GCSE results 2022: 8 key trends in England’s data

What did we learn from data on the first summer exams since 2019?

What did we learn from data on the first summer exams since 2019?

GCSE results for the first summer exams since the pandemic began are out this morning – here’s your usual handy Schools Week round up of the key trends.

All the findings below are based on figures for 16-year-olds in England only, unless stated otherwise.

1. Grade 5+ pass rate is 60.3%

Historically we have always highlighted the grade 5 and above pass rate – considered a “strong” pass – because it’s how schools are judged in league tables, despite grade 4 being a ‘standard’ pass.

The grade 5 pass rate has dropped from 62.8 per cent in 2021 – when teacher assessed grades were awarded – to 60.3 per cent.

However this is still higher than 2019 – the last year of formal summer exams – when this sat at 53.5 per cent. 

The number of grades that are 4 and above has fallen from 79.1 per cent in 2021 to 75.3 per cent this year.

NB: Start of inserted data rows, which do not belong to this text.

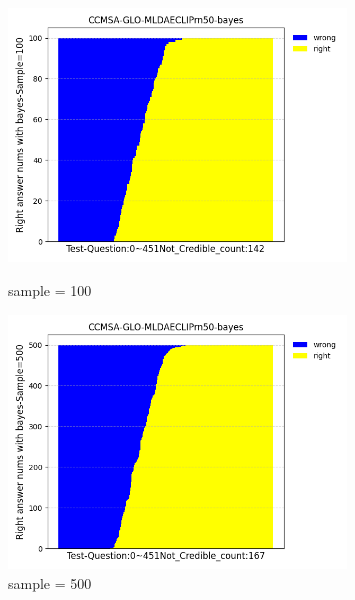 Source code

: \begin{figure}[htbp]
	\begin{minipage}{0.5\linewidth}
		\centering	
		\includegraphics[width=0.8\textwidth]{Fig/myfig/chapter4/sample100.png}  %
		\caption{\label{modal_bayes_medrad}sample = 100} 	
	\end{minipage}
	\begin{minipage}{0.5\linewidth}
		\centering	
		\includegraphics[width=0.8\textwidth]{Fig/myfig/chapter4/sample500.png}  %
		\caption{\label{modal_bayes_slake}sample = 500} 	
	\end{minipage}	
\end{figure}
%
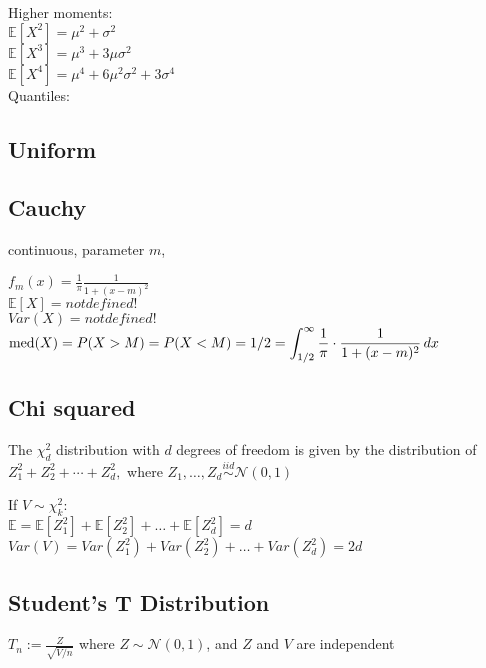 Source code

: Higher moments:\\

$\mathbb{E}[X^2] = \mu^2 + \sigma^2$\\
$\mathbb{E}[X^3] = \mu^3 + 3\mu\sigma^2$\\
$\mathbb{E}[X^4] = \mu^4 + 6\mu^2\sigma^2 +3\sigma^4$\\

Quantiles:\\

\subsection*{Uniform}


\subsection*{Cauchy}
continuous, parameter $m$,

$f_ m(x) = \frac{1}{\pi } \frac{1}{1 + (x - m)^2}$\\

$\mathbb{E}[X]=not defined!$\\
$Var(X)=not defined!$\\

$\text {med}(X) = P(X > M) = P(X < M)\\ = 1/2 = \displaystyle \int _{1/2}^{\infty } \frac{1}{\pi } \cdot \frac{1}{1 + (x-m)^2} \,  dx$

\subsection*{Chi squared}
The $\chi _ d^2$ distribution with $d$ degrees of freedom is given by the distribution of $Z_1^2 + Z_2^2 + \cdots + Z_ d^2,$ where $Z_1, \ldots , Z_ d \stackrel{iid}{\sim } \mathcal{N}(0,1)$

If $V \sim \chi^2_k:$\\

$\mathbb{E}= \mathbb{E}[Z_1^2] + \mathbb{E}[Z_2^2] + \ldots + \mathbb{E}[Z_d^2] = d$\\ 

$Var(V) = Var(Z_1^2) + Var(Z_2^2) + \ldots + Var(Z_d^2) = 2d$

\subsection*{Student's T Distribution}

$T_ n := \frac{Z}{\sqrt{V/n}}$ where $Z \sim \mathcal{N}(0,1)$, and $Z$ and $V$ are independent





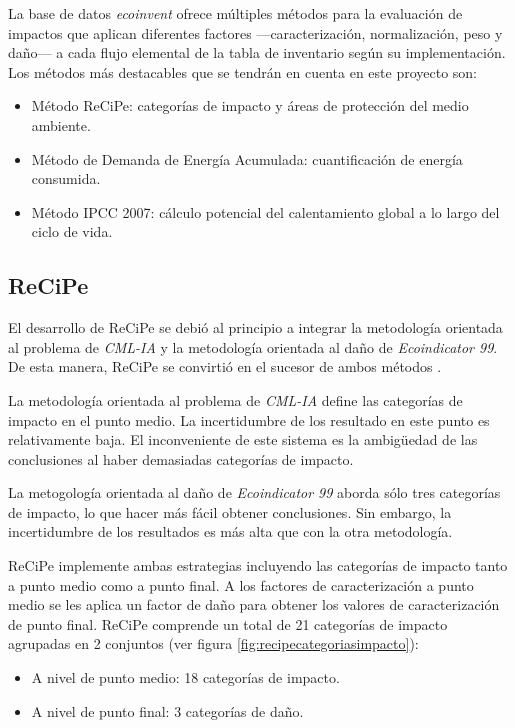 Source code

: La base de datos \textit{ecoinvent} ofrece múltiples métodos para la evaluación de impactos que aplican diferentes factores —caracterización, normalización, peso y daño— a cada flujo elemental de la tabla de inventario según su implementación. Los métodos más destacables que se tendrán en cuenta en este proyecto son:

\begin{itemize}
  \item Método ReCiPe: categorías de impacto y áreas de protección del medio ambiente.
  \item Método de Demanda de Energía Acumulada: cuantificación de energía consumida.
  \item Método IPCC 2007: cálculo potencial del calentamiento global a lo largo del ciclo de vida.
\end{itemize}

\subsection{ReCiPe}\label{sec:recipe}

El desarrollo de ReCiPe se debió al principio a integrar la metodología orientada al problema de \textit{CML-IA} y la metodología orientada al daño de \textit{Ecoindicator 99}. De esta manera, ReCiPe se convirtió en el sucesor de ambos métodos \cite{mgoedkoop3}.

La metodología orientada al problema de \textit{CML-IA} define las categorías de impacto en el punto medio. La incertidumbre de los resultado en este punto es relativamente baja. El inconveniente de este sistema es la ambigüedad de las conclusiones al haber demasiadas categorías de impacto.

La metogología orientada al daño de \textit{Ecoindicator 99} aborda sólo tres categorías de impacto, lo que hacer más fácil obtener conclusiones. Sin embargo, la incertidumbre de los resultados es más alta que con la otra metodología.

ReCiPe implemente ambas estrategias incluyendo las categorías de impacto tanto a punto medio como a punto final. A los factores de caracterización a punto medio se les aplica un factor de daño para obtener los valores de caracterización de punto final. ReCiPe comprende un total de 21 categorías de impacto agrupadas en 2 conjuntos (ver figura \ref{fig:recipecategoriasimpacto}):
\begin{itemize}
\item A nivel de punto medio: 18 categorías de impacto.
\item A nivel de punto final: 3 categorías de daño.
\end{itemize}

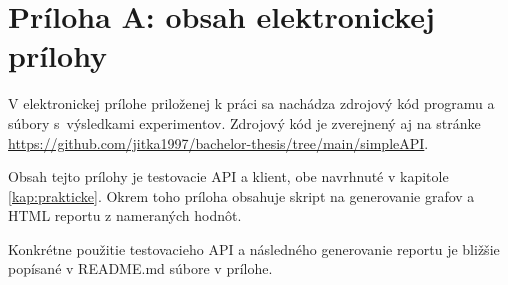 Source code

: \chapter*{Príloha A: obsah elektronickej prílohy}

V elektronickej prílohe priloženej k práci sa nachádza zdrojový kód
programu a súbory s~výsledkami experimentov. Zdrojový kód je
zverejnený aj na stránke \url{https://github.com/jitka1997/bachelor-thesis/tree/main/simpleAPI}.

Obsah tejto prílohy je testovacie API a klient, obe navrhnuté v kapitole \ref{kap:prakticke}. Okrem toho príloha obsahuje skript na generovanie grafov a HTML reportu z nameraných hodnôt.

Konkrétne použitie testovacieho API a následného generovanie reportu je bližšie popísané v README.md súbore v prílohe.

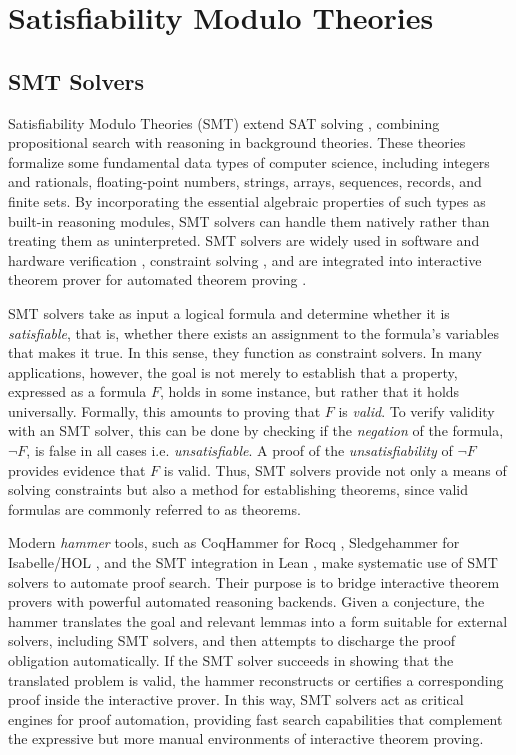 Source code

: \chapter{Satisfiability Modulo Theories}\label{ch:smt}


\section{SMT Solvers}

Satisfiability Modulo Theories (SMT) \cite{Barrett2021SatisfiabilityMT} extend SAT solving \cite{chaff,minitsat}, combining propositional search with reasoning in background theories.
These theories formalize some fundamental data types of computer science, including integers and rationals, floating-point numbers, strings, arrays, sequences, records, and finite sets.
By incorporating the essential algebraic properties of such types as built-in reasoning modules, SMT solvers can handle them natively rather than treating them as uninterpreted.
SMT solvers are widely used in software and hardware verification \cite{application-smt-hardware}, constraint solving \cite{awssmt,application-smt2}, and are integrated into interactive theorem prover for automated theorem proving \cite{coqhammer1,Sledgehammer, fstar,dafny, vyper}.

SMT solvers take as input a logical formula and determine whether it is \emph{satisfiable}, that is, whether there exists an assignment to the formula's variables that makes it true.
In this sense, they function as constraint solvers.
In many applications, however, the goal is not merely to establish that a property, expressed as a formula $F$, holds in some instance, but rather that it holds universally.
Formally, this amounts to proving that $F$ is \emph{valid}. To verify validity with an SMT solver, this can be done by checking
if the \emph{negation} of the formula, $\neg F$,  is false in all cases i.e. \emph{unsatisfiable}. A proof of the \emph{unsatisfiability} of $\neg F$ provides evidence that $F$ is valid.
Thus, SMT solvers provide not only a means of solving constraints but also a method for establishing theorems, since valid formulas are commonly referred to as theorems.

Modern \emph{hammer} tools, such as CoqHammer \cite{coqhammer1} for Rocq \cite{Rocq-refman}, Sledgehammer \cite{Sledgehammer} for Isabelle/HOL \cite{isabelle-hol-ref}, and the SMT integration in Lean \cite{lean-smt}, make systematic use of SMT solvers to automate proof search.
Their purpose is to bridge interactive theorem provers with powerful automated reasoning backends.
Given a conjecture, the hammer translates the goal and relevant lemmas into a form suitable for external solvers, including SMT solvers, and then attempts to discharge the proof obligation automatically.
If the SMT solver succeeds in showing that the translated problem is valid, the hammer reconstructs or certifies a corresponding proof inside the interactive prover.
In this way, SMT solvers act as critical engines for proof automation, providing fast search capabilities that complement the expressive but more manual environments of interactive theorem proving.

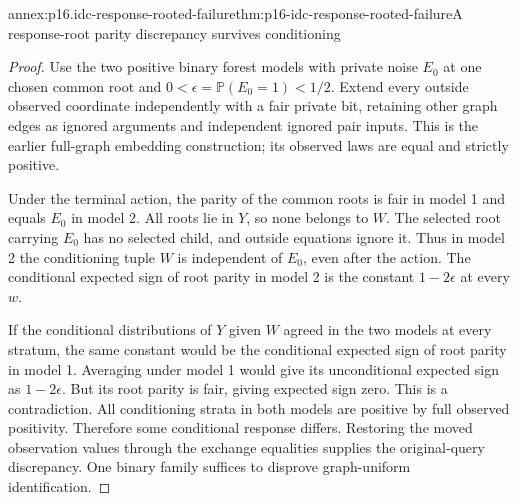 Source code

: \begin{annexitem}{annex:p16.idc-response-rooted-failure}{thm:p16-idc-response-rooted-failure}{A response-root parity discrepancy survives conditioning}
\begin{proof}
Use the two positive binary forest models with private noise
\(E_0\) at one chosen common root and
\(0<\epsilon=\mathbb P(E_0=1)<1/2\). Extend every outside
observed coordinate independently with a fair private bit, retaining
other graph edges as ignored arguments and independent ignored
pair inputs. This is the earlier full-graph embedding construction;
its observed laws are equal and strictly positive.

Under the terminal action, the parity of the common roots is
fair in model 1 and equals \(E_0\) in model 2. All roots
lie in \(Y\), so none belongs to \(W\). The selected
root carrying \(E_0\) has no selected child, and outside
equations ignore it. Thus in model 2 the conditioning tuple
\(W\) is independent of \(E_0\), even after the action.
The conditional expected sign of root parity in model 2 is
the constant \(1-2\epsilon\) at every \(w\).

If the conditional distributions of \(Y\) given \(W\)
agreed in the two models at every stratum, the same constant
would be the conditional expected sign of root parity in model 1.
Averaging under model 1 would give its unconditional expected
sign as \(1-2\epsilon\). But its root parity is fair, giving
expected sign zero. This is a contradiction. All conditioning
strata in both models are positive by full observed positivity.
Therefore some conditional response differs. Restoring the moved
observation values through the exchange equalities supplies the
original-query discrepancy. One binary family suffices to disprove
graph-uniform identification.
\end{proof}
\end{annexitem}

But again this is still above the 69.9 per cent seen in 2019. 

2. Top grades fall, but still way up from 2019 

The proportion of top grades (7 to 9, which is equivalent to A/A*) has fallen by 3 percentage points – from 30 per cent this year to 27 per cent in 2021.

Looking at the actual numbers, this is a 9 per cent fall from last year. But it is up from 21.8 per cent in 2019.

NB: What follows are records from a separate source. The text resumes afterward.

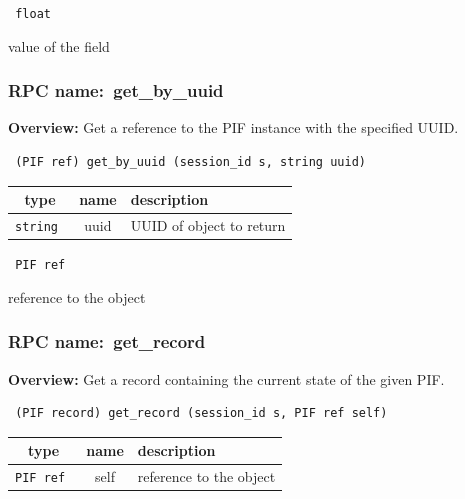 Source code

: \vspace{0.3cm}

{\tt 
float
}


value of the field
\vspace{0.3cm}
\vspace{0.3cm}
\vspace{0.3cm}
\subsubsection{RPC name:~get\_by\_uuid}

{\bf Overview:} 
Get a reference to the PIF instance with the specified UUID.

\begin{verbatim} (PIF ref) get_by_uuid (session_id s, string uuid)\end{verbatim}



 
\vspace{0.3cm}
\begin{tabular}{|c|c|p{7cm}|}
 \hline
{\bf type} & {\bf name} & {\bf description} \\ \hline
{\tt string } & uuid & UUID of object to return \\ \hline 

\end{tabular}

\vspace{0.3cm}

{\tt 
PIF ref
}


reference to the object
\vspace{0.3cm}
\vspace{0.3cm}
\vspace{0.3cm}
\subsubsection{RPC name:~get\_record}

{\bf Overview:} 
Get a record containing the current state of the given PIF.

\begin{verbatim} (PIF record) get_record (session_id s, PIF ref self)\end{verbatim}



 
\vspace{0.3cm}
\begin{tabular}{|c|c|p{7cm}|}
 \hline
{\bf type} & {\bf name} & {\bf description} \\ \hline
{\tt PIF ref } & self & reference to the object \\ \hline 

\end{tabular}

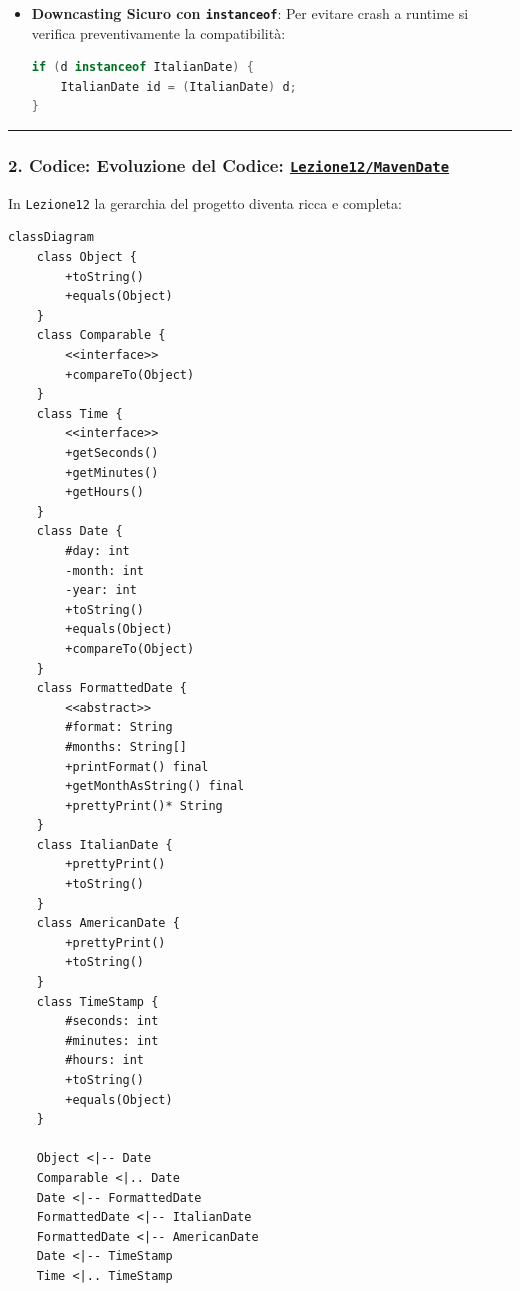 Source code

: \documentclass[11pt,a4paper]{article}
\newcommand{\passthrough}[1]{#1}
\providecommand{\tightlist}{\setlength{\itemsep}{0pt}\setlength{\parskip}{0pt}}
\begin{document}
\begin{itemize}
\begin{itemize}
    \begin{itemize}
    \tightlist
    \item
      Se l'oggetto concreto nello Heap è effettivamente un'istanza
      compatibile, il cast ha successo.
    \item
      Se l'oggetto concreto nello Heap è di tipo diverso (es. un
      \passthrough{\lstinline!Date!} generico o un
      \passthrough{\lstinline!AmericanDate!}), la JVM interrompe
      l'esecuzione e lancia una
      \textbf{\passthrough{\lstinline!ClassCastException!}}!
    \end{itemize}
  \item
    \textbf{Downcasting Sicuro con
    \passthrough{\lstinline!instanceof!}}: Per evitare crash a runtime
    si verifica preventivamente la compatibilità:

\begin{lstlisting}[language=Java]
if (d instanceof ItalianDate) {
    ItalianDate id = (ItalianDate) d;
}
\end{lstlisting}
  \end{itemize}
\end{itemize}

\begin{center}\rule{0.5\linewidth}{0.5pt}\end{center}

\subsubsection{\texorpdfstring{2. Codice: Evoluzione del Codice:
\href{file:///home/wally/Documenti/GitHub/Programmazione-II/25-26/Teoria-e-Esercitazioni/Codice-20260902/Lezione12/MavenDate}{\texttt{Lezione12/MavenDate}}}{2. Codice: Evoluzione del Codice: Lezione12/MavenDate}}\label{codice-evoluzione-del-codice-lezione12mavendate}

In \passthrough{\lstinline!Lezione12!} la gerarchia del progetto diventa
ricca e completa:

\begin{lstlisting}
classDiagram
    class Object {
        +toString()
        +equals(Object)
    }
    class Comparable {
        <<interface>>
        +compareTo(Object)
    }
    class Time {
        <<interface>>
        +getSeconds()
        +getMinutes()
        +getHours()
    }
    class Date {
        #day: int
        -month: int
        -year: int
        +toString()
        +equals(Object)
        +compareTo(Object)
    }
    class FormattedDate {
        <<abstract>>
        #format: String
        #months: String[]
        +printFormat() final
        +getMonthAsString() final
        +prettyPrint()* String
    }
    class ItalianDate {
        +prettyPrint()
        +toString()
    }
    class AmericanDate {
        +prettyPrint()
        +toString()
    }
    class TimeStamp {
        #seconds: int
        #minutes: int
        #hours: int
        +toString()
        +equals(Object)
    }

    Object <|-- Date
    Comparable <|.. Date
    Date <|-- FormattedDate
    FormattedDate <|-- ItalianDate
    FormattedDate <|-- AmericanDate
    Date <|-- TimeStamp
    Time <|.. TimeStamp
\end{lstlisting}
\end{document}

Meanwhile, grade 9s dropped from 7.7 per cent last year to 6.8 per cent – a 0.9 percentage point fall. But again much higher than the 4.7 per cent awarded in 2019. 

This works out as an 11 per cent drop in grade 9s awarded since last year.

3. English see bigger drop in top grades than maths

The number of grade 7s and above in maths has fallen from 25.9 per cent in 2021, to 24 per cent this year. In 2019, this was 20.4 per cent

The maths grade 5-pass rate was 56.6 per cent, down from 59.1 per cent in 2021. In 2019, this was 50.1 per cent. 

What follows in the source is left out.